For the main course we have to wait so long that the small dishes are sinking and the hunger is increasing – the portions are more generous. First the toppings are put on the table: red onion, coriander, lime and bang -hot habanero sauce. A drop of the habanero sauce sets my tongue on fire – and I really like hot. I appreciate that if chefs are not afraid of excessive flavors or if they really go spicy.
That main course therefore consists of the aforementioned jackfruit that we receive as an alternative to the pork on the menu. We fill hot tortillas with the soft -stewed jacket in a mix of Achiote (a seasoning made of herbs), orange and spices, and we garnish with the aforementioned toppings. Also a bowl of white rice with Jalapeño and Koriander, although we don’t really taste it. This may also be because the rice is drowned out by the rich, fragrant aromas of the jackfruit.
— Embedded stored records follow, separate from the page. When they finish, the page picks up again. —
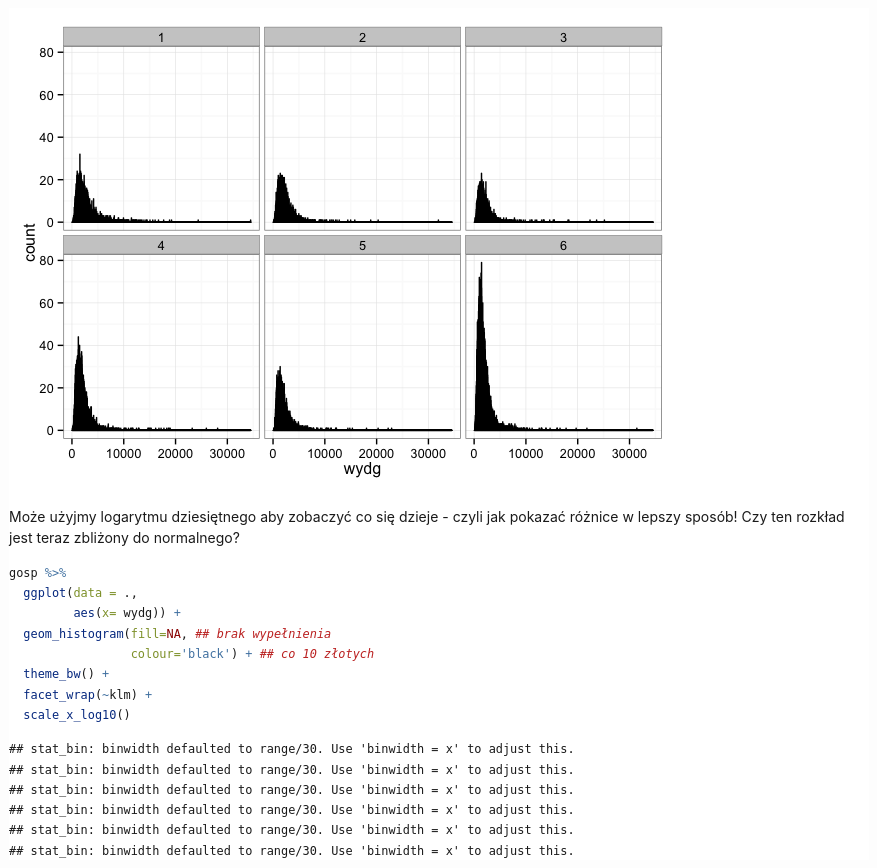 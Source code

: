 ![](Lukasz_zastepstwo_materialy_files/figure-html/hist_groups4-1.png) 

Może użyjmy logarytmu dziesiętnego aby zobaczyć co się dzieje - czyli jak pokazać różnice w lepszy sposób! Czy ten rozkład jest teraz zbliżony do normalnego?


```r
gosp %>% 
  ggplot(data = .,
         aes(x= wydg)) +
  geom_histogram(fill=NA, ## brak wypełnienia
                 colour='black') + ## co 10 złotych
  theme_bw() +
  facet_wrap(~klm) +
  scale_x_log10()
```

```
## stat_bin: binwidth defaulted to range/30. Use 'binwidth = x' to adjust this.
## stat_bin: binwidth defaulted to range/30. Use 'binwidth = x' to adjust this.
## stat_bin: binwidth defaulted to range/30. Use 'binwidth = x' to adjust this.
## stat_bin: binwidth defaulted to range/30. Use 'binwidth = x' to adjust this.
## stat_bin: binwidth defaulted to range/30. Use 'binwidth = x' to adjust this.
## stat_bin: binwidth defaulted to range/30. Use 'binwidth = x' to adjust this.
```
This quality and originality is maintained up to and including the simple but tasteful dessert that consists of a mangoSorbet with dried childpin peppers (also known as Bird Chile), Lime and salt with a crispy Tostada dipped in chocolate and coconut.
Throughout the evening the water is neatly refilled and Hector Carranze takes care of the drinks, cocktails and mocktails at the bar.
De Bruijn and Carranza, thanks to his mother and grandmother, have put down something beautiful. Kej Caban is a special experience that appeals to a new culinary register for the Netherlands, with a style that at the same time homely, I would almost want to call it almost humble, and is refined.